Re: [PATCH REPOST] Revert mm/vmstat.c: fix vmstat_update() preemption BUG

From: Sebastian Andrzej Siewior
Date: Wed May 09 2018 - 18:35:49 EST


On 2018-05-08 16:02:57 [-0700], Andrew Morton wrote:
> On Mon, 7 May 2018 09:31:05 +0200 Vlastimil Babka <vbabka@xxxxxxx> wrote:
>
> > In any case I agree that the revert should be done immediately even
> > before fixing the underlying bug. The preempt_disable/enable doesn't
> > prevent the bug, it only prevents the debugging code from actually
> > reporting it! Note that it's debugging code (CONFIG_DEBUG_PREEMPT) that
> > production kernels most likely don't have enabled, so we are not even
> > helping them not crash (while allowing possible data corruption).
>
> Grumble.
>
> I don't see much benefit in emitting warnings into end-users' logs for
> bugs which we already know about.

not end-users (not to mention that neither Debian Stretch nor F28 has
preemption enabled in their kernels). And if so, they may provide
additional information for someone to fix the bug in the end. I wasn't
able to reproduce the bug but I don't have access to anything MIPSish
where I can boot my own kernels. At least two people were looking at the
code after I posted the revert and nobody spotted the bug.

> The only thing this buys us is that people will hassle us if we forget
> to fix the bug, and how pathetic is that? I mean, we may as well put
>
> printk("don't forget to fix the vmstat_update() bug!\n");

No that is different. That would be seen by everyone. The bug was only
reported by Steven J. Hill which did not respond since. This message
would also imply that we know how to fix the bug but didn't do it yet
which is not the case. We seen that something was wrong but have no idea
*how* it got there.

The preempt_disable() was added by the end of v4.16. The
smp_processor_id() in vmstat_update() was added in commit 7cc36bbddde5
("vmstat: on-demand vmstat workers V8") which was in v3.18-rc1. The
hotplug rework took place in v4.10-rc1. And it took (counting from the
hotplug rework) 6 kernel releases for someone to trigger that warning
_if_ this was related to the hotplug rework.

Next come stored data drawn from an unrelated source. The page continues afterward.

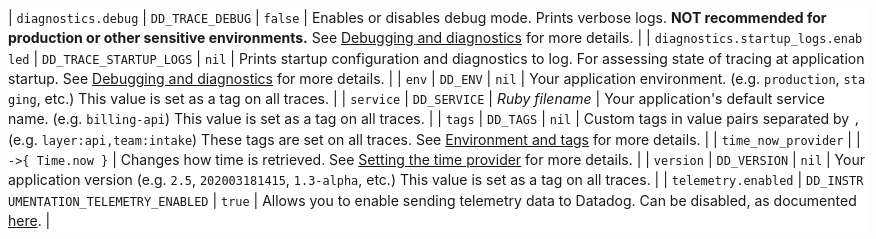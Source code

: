 | `diagnostics.debug`                                     | `DD_TRACE_DEBUG`                                        | `false`                      | Enables or disables debug mode. Prints verbose logs. **NOT recommended for production or other sensitive environments.** See [Debugging and diagnostics](#debugging-and-diagnostics) for more details.                                                                                                                                                                                                                                                                                                                                                                                   |
| `diagnostics.startup_logs.enabled`                      | `DD_TRACE_STARTUP_LOGS`                                 | `nil`                        | Prints startup configuration and diagnostics to log. For assessing state of tracing at application startup. See [Debugging and diagnostics](#debugging-and-diagnostics) for more details.                                                                                                                                                                                                                                                                                                                                                                                                |
| `env`                                                   | `DD_ENV`                                                | `nil`                        | Your application environment. (e.g. `production`, `staging`, etc.) This value is set as a tag on all traces.                                                                                                                                                                                                                                                                                                                                                                                                                                                                             |
| `service`                                               | `DD_SERVICE`                                            | *Ruby filename*              | Your application's default service name. (e.g. `billing-api`) This value is set as a tag on all traces.                                                                                                                                                                                                                                                                                                                                                                                                                                                                                  |
| `tags`                                                  | `DD_TAGS`                                               | `nil`                        | Custom tags in value pairs separated by `,` (e.g. `layer:api,team:intake`) These tags are set on all traces. See [Environment and tags](#environment-and-tags) for more details.                                                                                                                                                                                                                                                                                                                                                                                                         |
| `time_now_provider`                                     |                                                         | `->{ Time.now }`             | Changes how time is retrieved. See [Setting the time provider](#setting-the-time-provider) for more details.                                                                                                                                                                                                                                                                                                                                                                                                                                                                             |
| `version`                                               | `DD_VERSION`                                            | `nil`                        | Your application version (e.g. `2.5`, `202003181415`, `1.3-alpha`, etc.) This value is set as a tag on all traces.                                                                                                                                                                                                                                                                                                                                                                                                                                                                       |
| `telemetry.enabled`                                     | `DD_INSTRUMENTATION_TELEMETRY_ENABLED`                  | `true`                       | Allows you to enable sending telemetry data to Datadog. Can be disabled, as documented [here](https://docs.datadoghq.com/tracing/configure_data_security/#telemetry-collection).                                                                                                                                                                                                                                                                                                                                                                                                         |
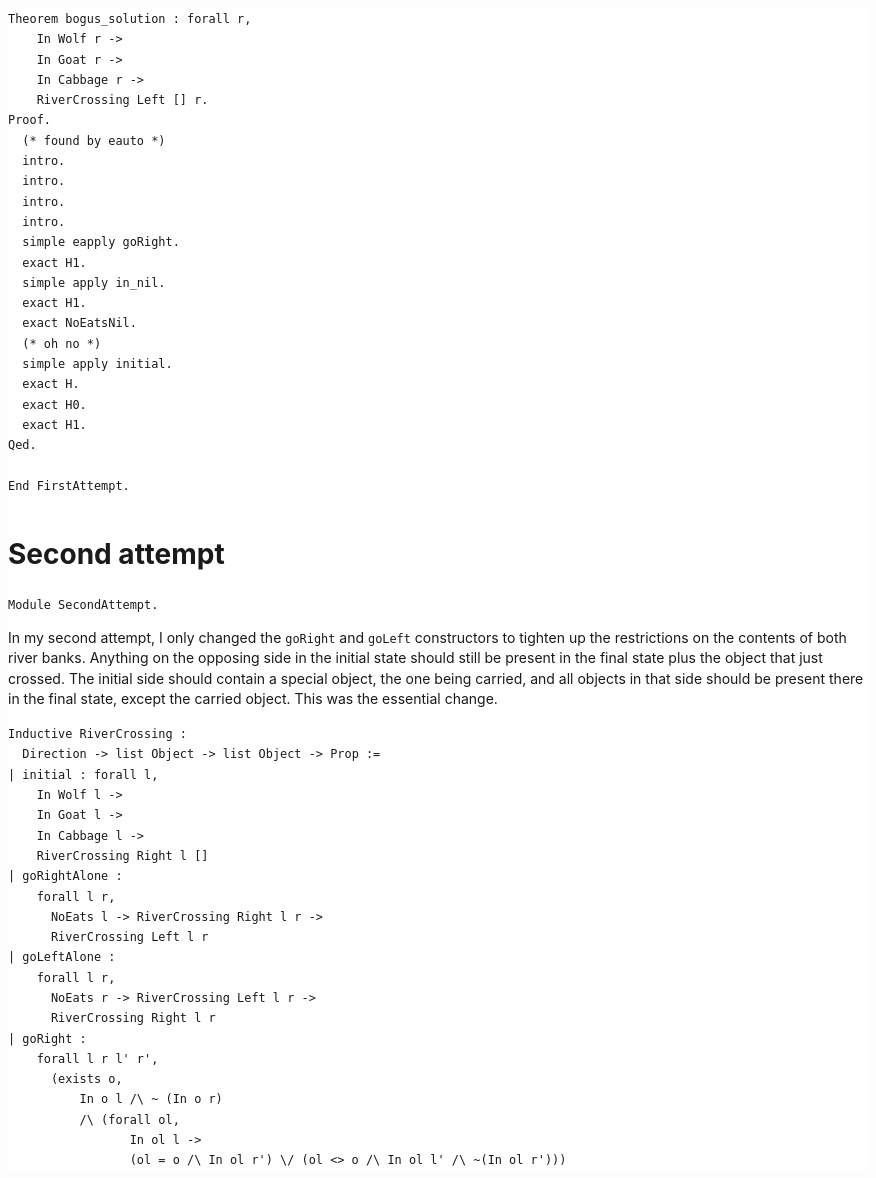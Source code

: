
 ```alectryon
Theorem bogus_solution : forall r,
    In Wolf r ->
    In Goat r ->
    In Cabbage r ->
    RiverCrossing Left [] r.
Proof.
  (* found by eauto *)
  intro.
  intro.
  intro.
  intro.
  simple eapply goRight.
  exact H1.
  simple apply in_nil.
  exact H1.
  exact NoEatsNil.
  (* oh no *)
  simple apply initial.
  exact H.
  exact H0.
  exact H1.
Qed.

End FirstAttempt.
```

# Second attempt

```alectryon
Module SecondAttempt.
```

In my second attempt, I only changed the `goRight` and `goLeft`
constructors to tighten up the restrictions on the contents of both
river banks. Anything on the opposing side in the initial state should
still be present in the final state plus the object that just
crossed. The initial side should contain a special object, the one
being carried, and all objects in that side should be present there in
the final state, except the carried object. This was the essential
change.

```alectryon
Inductive RiverCrossing :
  Direction -> list Object -> list Object -> Prop :=
| initial : forall l,
    In Wolf l ->
    In Goat l ->
    In Cabbage l ->
    RiverCrossing Right l []
| goRightAlone :
    forall l r,
      NoEats l -> RiverCrossing Right l r ->
      RiverCrossing Left l r
| goLeftAlone :
    forall l r,
      NoEats r -> RiverCrossing Left l r ->
      RiverCrossing Right l r
| goRight :
    forall l r l' r',
      (exists o,
          In o l /\ ~ (In o r)
          /\ (forall ol,
                 In ol l ->
                 (ol = o /\ In ol r') \/ (ol <> o /\ In ol l' /\ ~(In ol r')))
```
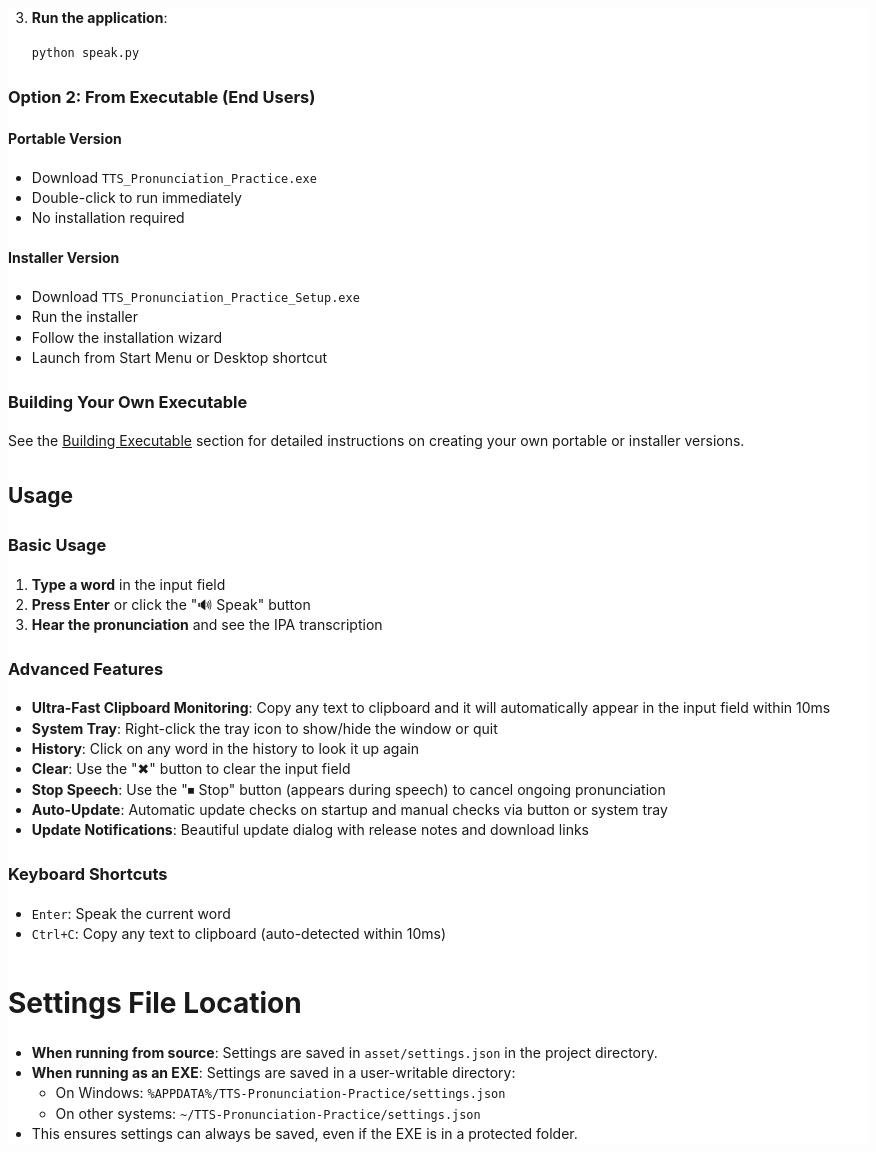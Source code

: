 3. **Run the application**:
   ```bash
   python speak.py
   ```

### Option 2: From Executable (End Users)

#### Portable Version
- Download `TTS_Pronunciation_Practice.exe`
- Double-click to run immediately
- No installation required

#### Installer Version
- Download `TTS_Pronunciation_Practice_Setup.exe`
- Run the installer
- Follow the installation wizard
- Launch from Start Menu or Desktop shortcut

### Building Your Own Executable

See the [Building Executable](#building-executable) section for detailed instructions on creating your own portable or installer versions.

## Usage

### Basic Usage

1. **Type a word** in the input field
2. **Press Enter** or click the "🔊 Speak" button
3. **Hear the pronunciation** and see the IPA transcription

### Advanced Features

- **Ultra-Fast Clipboard Monitoring**: Copy any text to clipboard and it will automatically appear in the input field within 10ms
- **System Tray**: Right-click the tray icon to show/hide the window or quit
- **History**: Click on any word in the history to look it up again
- **Clear**: Use the "✖" button to clear the input field
- **Stop Speech**: Use the "⏹ Stop" button (appears during speech) to cancel ongoing pronunciation
- **Auto-Update**: Automatic update checks on startup and manual checks via button or system tray
- **Update Notifications**: Beautiful update dialog with release notes and download links

### Keyboard Shortcuts

- `Enter`: Speak the current word
- `Ctrl+C`: Copy any text to clipboard (auto-detected within 10ms)

# Settings File Location

- **When running from source**: Settings are saved in `asset/settings.json` in the project directory.
- **When running as an EXE**: Settings are saved in a user-writable directory:
  - On Windows: `%APPDATA%/TTS-Pronunciation-Practice/settings.json`
  - On other systems: `~/TTS-Pronunciation-Practice/settings.json`
- This ensures settings can always be saved, even if the EXE is in a protected folder.
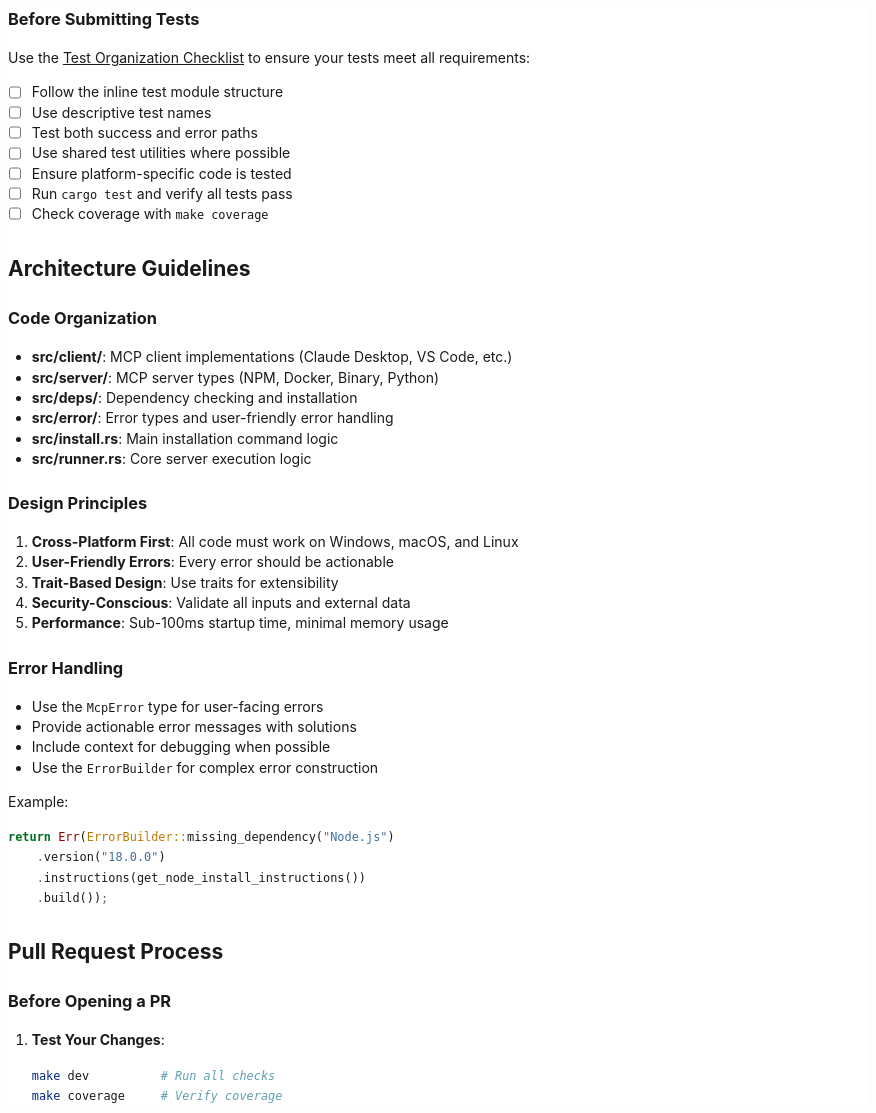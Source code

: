 ### Before Submitting Tests

Use the [Test Organization Checklist](docs/test-organization-checklist.md) to ensure your tests meet all requirements:

- [ ] Follow the inline test module structure
- [ ] Use descriptive test names
- [ ] Test both success and error paths
- [ ] Use shared test utilities where possible
- [ ] Ensure platform-specific code is tested
- [ ] Run `cargo test` and verify all tests pass
- [ ] Check coverage with `make coverage`

## Architecture Guidelines

### Code Organization

- **src/client/**: MCP client implementations (Claude Desktop, VS Code, etc.)
- **src/server/**: MCP server types (NPM, Docker, Binary, Python)
- **src/deps/**: Dependency checking and installation
- **src/error/**: Error types and user-friendly error handling
- **src/install.rs**: Main installation command logic
- **src/runner.rs**: Core server execution logic

### Design Principles

1. **Cross-Platform First**: All code must work on Windows, macOS, and Linux
2. **User-Friendly Errors**: Every error should be actionable
3. **Trait-Based Design**: Use traits for extensibility
4. **Security-Conscious**: Validate all inputs and external data
5. **Performance**: Sub-100ms startup time, minimal memory usage

### Error Handling

- Use the `McpError` type for user-facing errors
- Provide actionable error messages with solutions
- Include context for debugging when possible
- Use the `ErrorBuilder` for complex error construction

Example:
```rust
return Err(ErrorBuilder::missing_dependency("Node.js")
    .version("18.0.0")
    .instructions(get_node_install_instructions())
    .build());
```

## Pull Request Process

### Before Opening a PR

1. **Test Your Changes**:
   ```bash
   make dev          # Run all checks
   make coverage     # Verify coverage
   ```
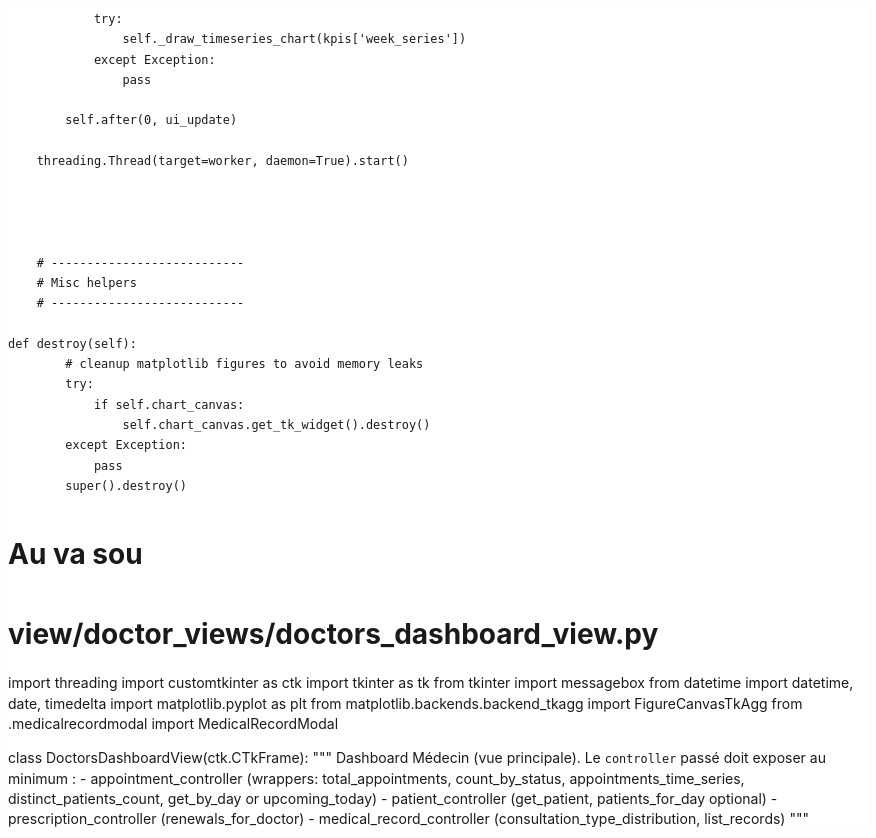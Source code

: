                 try:
                    self._draw_timeseries_chart(kpis['week_series'])
                except Exception:
                    pass

            self.after(0, ui_update)

        threading.Thread(target=worker, daemon=True).start()




        # ---------------------------
        # Misc helpers
        # ---------------------------
    
    def destroy(self):
            # cleanup matplotlib figures to avoid memory leaks
            try:
                if self.chart_canvas:
                    self.chart_canvas.get_tk_widget().destroy()
            except Exception:
                pass
            super().destroy()




# Au va sou
# view/doctor_views/doctors_dashboard_view.py
import threading
import customtkinter as ctk
import tkinter as tk
from tkinter import messagebox
from datetime import datetime, date, timedelta
import matplotlib.pyplot as plt
from matplotlib.backends.backend_tkagg import FigureCanvasTkAgg
from .medicalrecordmodal import MedicalRecordModal

class DoctorsDashboardView(ctk.CTkFrame):
    """
    Dashboard Médecin (vue principale).
    Le `controller` passé doit exposer au minimum :
      - appointment_controller (wrappers: total_appointments, count_by_status, appointments_time_series,
          distinct_patients_count, get_by_day or upcoming_today)
      - patient_controller (get_patient, patients_for_day optional)
      - prescription_controller (renewals_for_doctor)
      - medical_record_controller (consultation_type_distribution, list_records)
    """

What we have *now* is way worse: We have a possible bug that triggered
the warning. As we see in report the code in question was _already_
invoked on the wrong CPU. The preempt_disable() just silences the
warning, hiding the real issue so nobody will do a thing about it since
it will be never reported again (in a kernel with preemption and debug
enabled).

> into start_kernel().

Sebastian